For the first year in many, we won’t be joining the legions of sidewalk trick-or-treaters this Halloween. This is a bittersweet moment in our parenting journey, and I don’t know that I’m ready to let it go just yet. Alas, there’s no stopping the passage of time, no matter how tightly I tie my apron strings.
For the past several years, I’ve made a big pot of soup on Halloween to keep us warm and energized for the two-hour trek around our neighborhood. I’m continuing the tradition this year with a Savory Lentil Soup with Italian Sausage and dedicating this recipe to all the grown-ups who find themselves in need of a little comfort this Halloween, whether you’re out with the kiddos or staying home to greet them.
A member of the legume family, lentils are rich in protein and fiber to fill your belly and give you the energy you need to make it through Halloween night. Lentils also contain a bounty of nutrients that promote good heart health, like folate and manganese.
I use Italian sausage links for this recipe, which I cook first before starting the soup so that the pan is seasoned with the drippings; however, you can skip this step for a vegetarian version. You can use either mild or hot Italian sausage, or a mix of each (my preference). Once the sausages are cooked through, they are removed from the pot and transferred to a plate to cool, then cut into quarter-inch slices.

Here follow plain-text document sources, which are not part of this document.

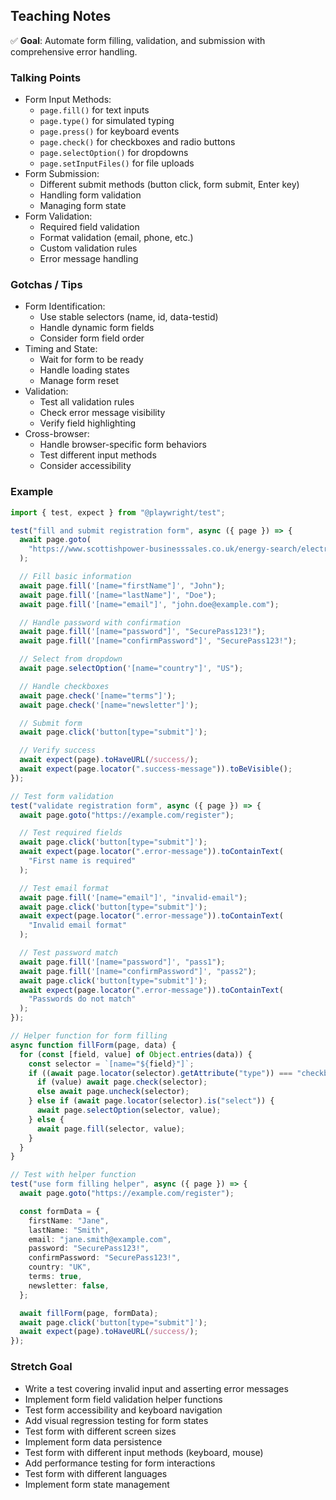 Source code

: ## Teaching Notes

✅ **Goal**: Automate form filling, validation, and submission with comprehensive error handling.

### Talking Points

- Form Input Methods:
  - `page.fill()` for text inputs
  - `page.type()` for simulated typing
  - `page.press()` for keyboard events
  - `page.check()` for checkboxes and radio buttons
  - `page.selectOption()` for dropdowns
  - `page.setInputFiles()` for file uploads
- Form Submission:
  - Different submit methods (button click, form submit, Enter key)
  - Handling form validation
  - Managing form state
- Form Validation:
  - Required field validation
  - Format validation (email, phone, etc.)
  - Custom validation rules
  - Error message handling

### Gotchas / Tips

- Form Identification:
  - Use stable selectors (name, id, data-testid)
  - Handle dynamic form fields
  - Consider form field order
- Timing and State:
  - Wait for form to be ready
  - Handle loading states
  - Manage form reset
- Validation:
  - Test all validation rules
  - Check error message visibility
  - Verify field highlighting
- Cross-browser:
  - Handle browser-specific form behaviors
  - Test different input methods
  - Consider accessibility

### Example

```typescript
import { test, expect } from "@playwright/test";

test("fill and submit registration form", async ({ page }) => {
  await page.goto(
    "https://www.scottishpower-businesssales.co.uk/energy-search/electricity"
  );

  // Fill basic information
  await page.fill('[name="firstName"]', "John");
  await page.fill('[name="lastName"]', "Doe");
  await page.fill('[name="email"]', "john.doe@example.com");

  // Handle password with confirmation
  await page.fill('[name="password"]', "SecurePass123!");
  await page.fill('[name="confirmPassword"]', "SecurePass123!");

  // Select from dropdown
  await page.selectOption('[name="country"]', "US");

  // Handle checkboxes
  await page.check('[name="terms"]');
  await page.check('[name="newsletter"]');

  // Submit form
  await page.click('button[type="submit"]');

  // Verify success
  await expect(page).toHaveURL(/success/);
  await expect(page.locator(".success-message")).toBeVisible();
});

// Test form validation
test("validate registration form", async ({ page }) => {
  await page.goto("https://example.com/register");

  // Test required fields
  await page.click('button[type="submit"]');
  await expect(page.locator(".error-message")).toContainText(
    "First name is required"
  );

  // Test email format
  await page.fill('[name="email"]', "invalid-email");
  await page.click('button[type="submit"]');
  await expect(page.locator(".error-message")).toContainText(
    "Invalid email format"
  );

  // Test password match
  await page.fill('[name="password"]', "pass1");
  await page.fill('[name="confirmPassword"]', "pass2");
  await page.click('button[type="submit"]');
  await expect(page.locator(".error-message")).toContainText(
    "Passwords do not match"
  );
});

// Helper function for form filling
async function fillForm(page, data) {
  for (const [field, value] of Object.entries(data)) {
    const selector = `[name="${field}"]`;
    if ((await page.locator(selector).getAttribute("type")) === "checkbox") {
      if (value) await page.check(selector);
      else await page.uncheck(selector);
    } else if (await page.locator(selector).is("select")) {
      await page.selectOption(selector, value);
    } else {
      await page.fill(selector, value);
    }
  }
}

// Test with helper function
test("use form filling helper", async ({ page }) => {
  await page.goto("https://example.com/register");

  const formData = {
    firstName: "Jane",
    lastName: "Smith",
    email: "jane.smith@example.com",
    password: "SecurePass123!",
    confirmPassword: "SecurePass123!",
    country: "UK",
    terms: true,
    newsletter: false,
  };

  await fillForm(page, formData);
  await page.click('button[type="submit"]');
  await expect(page).toHaveURL(/success/);
});
```

### Stretch Goal

- Write a test covering invalid input and asserting error messages
- Implement form field validation helper functions
- Test form accessibility and keyboard navigation
- Add visual regression testing for form states
- Test form with different screen sizes
- Implement form data persistence
- Test form with different input methods (keyboard, mouse)
- Add performance testing for form interactions
- Test form with different languages
- Implement form state management

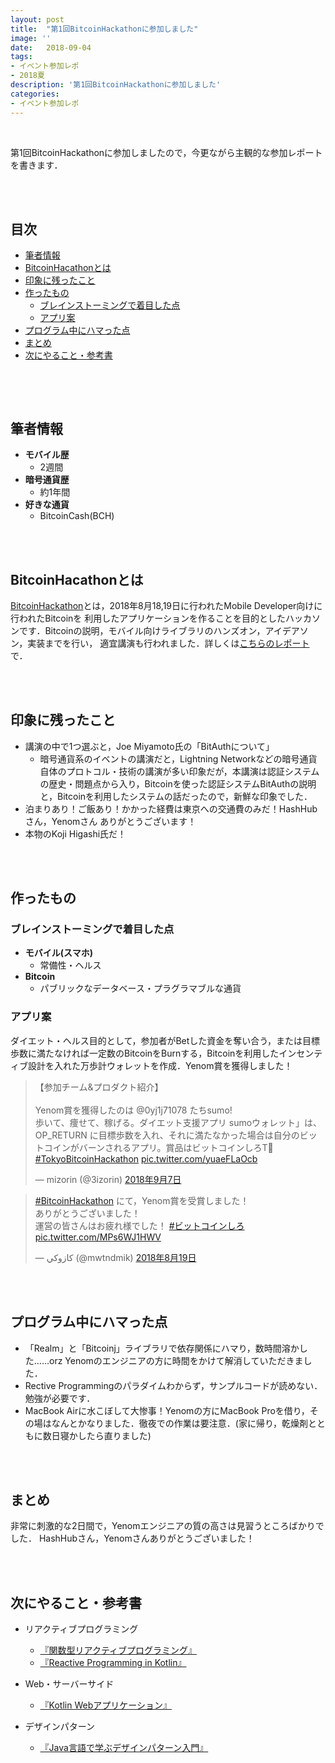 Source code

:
 ```yaml
---
layout: post
title:  "第1回BitcoinHackathonに参加しました"
image: ''
date:   2018-09-04
tags:
- イベント参加レポ
- 2018夏
description: '第1回BitcoinHackathonに参加しました'
categories:
- イベント参加レポ
---
```

<br />

第1回BitcoinHackathonに参加しましたので，今更ながら主観的な参加レポートを書きます．

<br /><br />
## 目次
<!-- START doctoc generated TOC please keep comment here to allow auto update -->
<!-- DON'T EDIT THIS SECTION, INSTEAD RE-RUN doctoc TO UPDATE -->


- [筆者情報](#%E7%AD%86%E8%80%85%E6%83%85%E5%A0%B1)
- [BitcoinHacathonとは](#bitcoinhacathon%E3%81%A8%E3%81%AF)
- [印象に残ったこと](#%E5%8D%B0%E8%B1%A1%E3%81%AB%E6%AE%8B%E3%81%A3%E3%81%9F%E3%81%93%E3%81%A8)
- [作ったもの](#%E4%BD%9C%E3%81%A3%E3%81%9F%E3%82%82%E3%81%AE)
  - [ブレインストーミングで着目した点](#%E3%83%96%E3%83%AC%E3%82%A4%E3%83%B3%E3%82%B9%E3%83%88%E3%83%BC%E3%83%9F%E3%83%B3%E3%82%B0%E3%81%A7%E7%9D%80%E7%9B%AE%E3%81%97%E3%81%9F%E7%82%B9)
  - [アプリ案](#%E3%82%A2%E3%83%97%E3%83%AA%E6%A1%88)
- [プログラム中にハマった点](#%E3%83%97%E3%83%AD%E3%82%B0%E3%83%A9%E3%83%A0%E4%B8%AD%E3%81%AB%E3%83%8F%E3%83%9E%E3%81%A3%E3%81%9F%E7%82%B9)
- [まとめ](#%E3%81%BE%E3%81%A8%E3%82%81)
- [次にやること・参考書](#%E6%AC%A1%E3%81%AB%E3%82%84%E3%82%8B%E3%81%93%E3%81%A8%E3%83%BB%E5%8F%82%E8%80%83%E6%9B%B8)

<!-- END doctoc generated TOC please keep comment here to allow auto update -->

![]()

<br /><br />
## 筆者情報
- **モバイル歴**
  - 2週間
- **暗号通貨歴**
  - 約1年間
- **好きな通貨**
  - BitcoinCash(BCH)

<br /><br />
## BitcoinHacathonとは
[BitcoinHackathon](https://connpass.com/event/95971/)とは，2018年8月18,19日に行われたMobile Developer向けに行われたBitcoinを
利用したアプリケーションを作ることを目的としたハッカソンです．Bitcoinの説明，モバイル向けライブラリのハンズオン，アイデアソン，実装までを行い，
適宜講演も行われました．詳しくは[こちらのレポート](https://www.neweconomy.jp/posts/22873)で．

<br /><br />
## 印象に残ったこと
- 講演の中で1つ選ぶと，Joe Miyamoto氏の「BitAuthについて」
    - 暗号通貨系のイベントの講演だと，Lightning Networkなどの暗号通貨自体のプロトコル・技術の講演が多い印象だが，本講演は認証システムの歴史・問題点から入り，Bitcoinを使った認証システムBitAuthの説明と，Bitcoinを利用したシステムの話だったので，新鮮な印象でした．
- 泊まりあり！ご飯あり！かかった経費は東京への交通費のみだ！HashHubさん，Yenomさん ありがとうございます！
- 本物のKoji Higashi氏だ！

<br /><br />
## 作ったもの
### ブレインストーミングで着目した点
- **モバイル(スマホ)**
  - 常備性・ヘルス
- **Bitcoin**
  - パブリックなデータベース・プラグラマブルな通貨

### アプリ案
ダイエット・ヘルス目的として，参加者がBetした資金を奪い合う，または目標歩数に満たなければ一定数のBitcoinをBurnする，Bitcoinを利用したインセンティブ設計を入れた万歩計ウォレットを作成．Yenom賞を獲得しました！
<blockquote class="twitter-tweet" data-conversation="none" data-lang="ja"><p lang="ja" dir="ltr">【参加チーム&amp;プロダクト紹介】<br><br>Yenom賞を獲得したのは @0yj1j71078 たちsumo!<br>歩いて、痩せて、稼げる。ダイエット支援アプリ sumoウォレット」は、OP_RETURN に目標歩数を入れ、それに満たなかった場合は自分のビットコインがバーンされるアプリ。賞品はビットコインしろT👕<a href="https://twitter.com/hashtag/TokyoBitcoinHackathon?src=hash&amp;ref_src=twsrc%5Etfw">#TokyoBitcoinHackathon</a> <a href="https://t.co/yuaeFLaOcb">pic.twitter.com/yuaeFLaOcb</a></p>&mdash; mizorin (@3izorin) <a href="https://twitter.com/3izorin/status/1038024683264737280?ref_src=twsrc%5Etfw">2018年9月7日</a></blockquote> <script async src="https://platform.twitter.com/widgets.js" charset="utf-8"></script>

<blockquote class="twitter-tweet" data-lang="ja"><p lang="ja" dir="ltr"><a href="https://twitter.com/hashtag/BitcoinHackathon?src=hash&amp;ref_src=twsrc%5Etfw">#BitcoinHackathon</a> にて，Yenom賞を受賞しました！<br>ありがとうございました！<br>運営の皆さんはお疲れ様でした！ <a href="https://twitter.com/hashtag/%E3%83%93%E3%83%83%E3%83%88%E3%82%B3%E3%82%A4%E3%83%B3%E3%81%97%E3%82%8D?src=hash&amp;ref_src=twsrc%5Etfw">#ビットコインしろ</a> <a href="https://t.co/MPs6WJ1HWV">pic.twitter.com/MPs6WJ1HWV</a></p>&mdash; كازوكي (@mwtndmik) <a href="https://twitter.com/mwtndmik/status/1031138944497278976?ref_src=twsrc%5Etfw">2018年8月19日</a></blockquote> <script async src="https://platform.twitter.com/widgets.js" charset="utf-8"></script>


<br /><br />
## プログラム中にハマった点
- 「Realm」と「Bitcoinj」ライブラリで依存関係にハマり，数時間溶かした……orz
Yenomのエンジニアの方に時間をかけて解消していただきました．
- Rective Programmingのパラダイムわからず，サンプルコードが読めない．勉強が必要です．
- MacBook Airに水こぼして大惨事！Yenomの方にMacBook Proを借り，その場はなんとかなりました．徹夜での作業は要注意．(家に帰り，乾燥剤とともに数日寝かしたら直りました)

<br /><br />
## まとめ
非常に刺激的な2日間で，Yenomエンジニアの質の高さは見習うところばかりでした．
HashHubさん，Yenomさんありがとうございました！

<br /><br />
## 次にやること・参考書
- リアクティブプログラミング
  - [『関数型リアクティブプログラミング』](https://www.shoeisha.co.jp/book/detail/9784798145563)
  - [『Reactive Programming in Kotlin』](https://www.packtpub.com/application-development/reactive-programming-kotlin)
- Web・サーバーサイド
  - [『Kotlin Webアプリケーション』](http://www.ric.co.jp/book/contents/book_1066.html)

- デザインパターン
  - [『Java言語で学ぶデザインパターン入門』](http://www.hyuki.com/dp/)
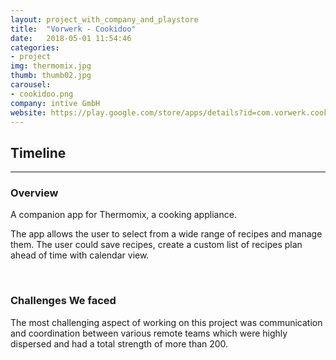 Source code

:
 ```yaml
---
layout: project_with_company_and_playstore
title:  "Vorwerk - Cookidoo"
date:   2018-05-01 11:54:46
categories:
- project
img: thermomix.jpg
thumb: thumb02.jpg
carousel:
- cookidoo.png
company: intive GmbH
website: https://play.google.com/store/apps/details?id=com.vorwerk.cookidoo&hl=en
---
```

## Timeline
------------

### Overview
A companion app for Thermomix, a cooking appliance.

The app allows the user to select from a wide range of recipes and manage them. The user could save recipes, create a custom list of recipes plan ahead of time with calendar view.

<br>

### Challenges We faced
The most challenging aspect of working on this project was communication and coordination between various remote teams which were highly dispersed and had a total strength of more than 200. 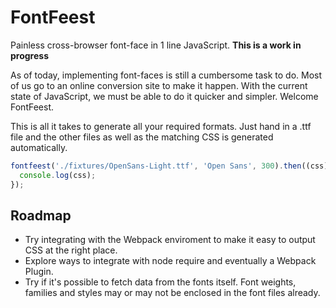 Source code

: FontFeest
=========

Painless cross-browser font-face in 1 line JavaScript. **This is a work in progress**

As of today, implementing font-faces is still a cumbersome task to do. Most of us go to an online conversion site to make it happen. With the current state of JavaScript, we must be able to do it quicker and simpler. Welcome FontFeest.

This is all it takes to generate all your required formats. Just hand in a .ttf file and the other files as well as the matching CSS is generated automatically.

```javascript
fontfeest('./fixtures/OpenSans-Light.ttf', 'Open Sans', 300).then((css) => {
  console.log(css);
});
```

## Roadmap

* Try integrating with the Webpack enviroment to make it easy to output CSS at the right place.
* Explore ways to integrate with node require and eventually a Webpack Plugin.
* Try if it's possible to fetch data from the fonts itself. Font weights, families and styles may or may not be enclosed in the font files already.
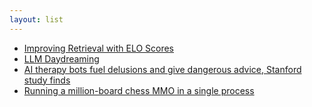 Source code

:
 ```yaml
---
layout: list
---
```


 - [Improving Retrieval with ELO Scores](https://www.zeroentropy.dev/blog/improving-rag-with-elo-scores)
 - [LLM Daydreaming](https://gwern.net/ai-daydreaming)
 - [AI therapy bots fuel delusions and give dangerous advice, Stanford study finds](https://arstechnica.com/ai/2025/07/ai-therapy-bots-fuel-delusions-and-give-dangerous-advice-stanford-study-finds/)
 - [Running a million-board chess MMO in a single process](https://eieio.games/blog/a-million-realtime-chess-boards-in-a-single-process/)
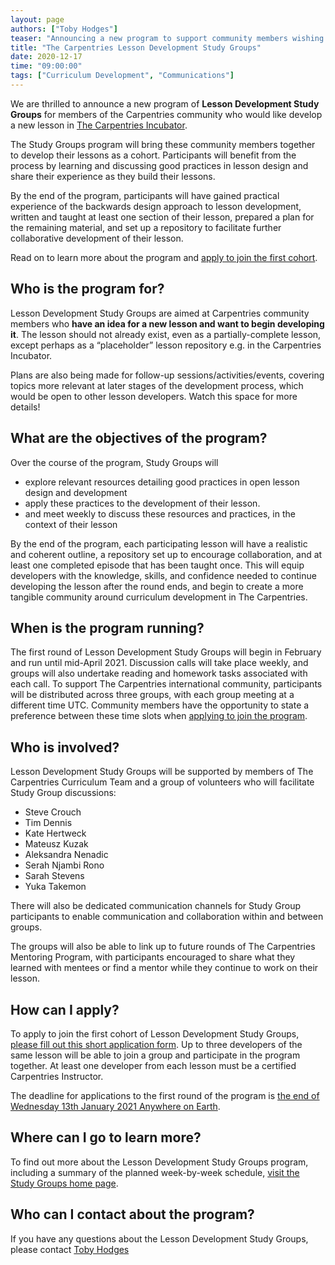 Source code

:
 ```yaml
---
layout: page
authors: ["Toby Hodges"]
teaser: "Announcing a new program to support community members wishing to develop a new lesson in The Carpentries Incubator."
title: "The Carpentries Lesson Development Study Groups"
date: 2020-12-17
time: "09:00:00"
tags: ["Curriculum Development", "Communications"]
---
```


We are thrilled to announce a new program of **Lesson Development Study Groups**
for members of the Carpentries community who would like develop a new lesson
in [The Carpentries Incubator][incubator].

The Study Groups program will bring these community members together to develop their lessons as a cohort.
Participants will benefit from the process by learning and discussing good practices in lesson design 
and share their experience as they build their lessons.

By the end of the program, participants will have
gained practical experience of the backwards design approach to lesson development,
written and taught at least one section of their lesson,
prepared a plan for the remaining material,
and set up a repository to facilitate further collaborative development of their lesson.

Read on to learn more about the program and [apply to join the first cohort][application-form].


## Who is the program for?

Lesson Development Study Groups are aimed at Carpentries community members 
who **have an idea for a new lesson and want to begin developing it**. 
The lesson should not already exist, 
even as a partially-complete lesson, 
except perhaps as a “placeholder” lesson repository 
e.g. in the Carpentries Incubator.

Plans are also being made for follow-up sessions/activities/events, 
covering topics more relevant at later stages of the development process, 
which would be open to other lesson developers. 
Watch this space for more details!


## What are the objectives of the program?

Over the course of the program, Study Groups will 

* explore relevant resources detailing good practices in open lesson design and development
* apply these practices to the development of their lesson.
* and meet weekly to discuss these resources and practices, in the context of their lesson

By the end of the program, each participating lesson will have 
a realistic and coherent outline, 
a repository set up to encourage collaboration, 
and at least one completed episode 
that has been taught once. 
This will equip developers with the knowledge, skills, and confidence needed 
to continue developing the lesson after the round ends, 
and begin to create a more tangible community around curriculum development 
in The Carpentries.


## When is the program running?

The first round of Lesson Development Study Groups will begin in February
and run until mid-April 2021.
Discussion calls will take place weekly, 
and groups will also undertake reading and homework tasks 
associated with each call.
To support The Carpentries international community,
participants will be distributed across three groups,
with each group meeting at a different time UTC.
Community members have the opportunity to state a preference 
between these time slots when [applying to join the program][application-form].


## Who is involved?

Lesson Development Study Groups will be supported by members of The Carpentries Curriculum Team 
and a group of volunteers who will facilitate Study Group discussions:

* Steve Crouch
* Tim Dennis
* Kate Hertweck
* Mateusz Kuzak
* Aleksandra Nenadic
* Serah Njambi Rono
* Sarah Stevens
* Yuka Takemon

There will also be dedicated communication channels for Study Group participants
to enable communication and collaboration within and between groups.

The groups will also be able to link up to future rounds of
The Carpentries Mentoring Program, 
with participants encouraged to share what they learned with mentees 
or find a mentor while they continue to work on their lesson.


## How can I apply?

To apply to join the first cohort of Lesson Development Study Groups,
[please fill out this short application form][application-form].
Up to three developers of the same lesson will be able to join a group 
and participate in the program together.
At least one developer from each lesson must be a certified Carpentries Instructor.

The deadline for applications to the first round of the program is 
[the end of Wednesday 13th January 2021 Anywhere on Earth][deadline].


## Where can I go to learn more?

To find out more about the Lesson Development Study Groups program, 
including a summary of the planned week-by-week schedule,
[visit the Study Groups home page][ldsg-home].


## Who can I contact about the program?

If you have any questions about the Lesson Development Study Groups, 
please contact [Toby Hodges][toby-email]


[application-form]: https://docs.google.com/forms/d/e/1FAIpQLScPpCdc4ALOE4ZuhLULudqJRk81ue9kJZebgT8sP1sBIhFf4g/viewform?usp=sf_link
[deadline]: https://www.timeanddate.com/worldclock/fixedtime.html?msg=Deadline+for+Applications+-+Lesson+Development+Study+Groups+Round+1&iso=20210114T00&p1=3914
[ldsg-home]: https://carpentries-incubator.github.io/study-groups/
[incubator]: https://github.com/carpentries-incubator/
[toby-email]: mailto:tobyhodges@carpentries.org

The base of this soup is a standard mirepoix of onion, carrots and celery, and to that I add a bit of minced garlic and dried Italian herb seasoning. I cook the vegetables in the same pot as the sausage, so they can absorb the drippings and brown bits left by the sausage. To give this soup even more flavor, I add some finely chopped leeks and fennel (you can skip this step if desired).
Next, I stir in the dried lentils just until incorporated, and I use brown lentils for this soup as they are available in most grocery stores. I fill the pot with chicken or vegetable stock and let it simmer gently until the lentils are tender, which takes only about 20 minutes.
While the soup simmers, I place the cooked sausage slices in a separate pan and cook them over medium heat until they are browned on both sides. This step gives the sausage good texture and helps the slices retain their shape. The sausage is then added to the soup, which simmers for another 10 minutes so that the flavors can meld together.
For a final burst of color and nutrition, I add a generous amount of roughly chopped baby kale or spinach leaves to the soup just before serving.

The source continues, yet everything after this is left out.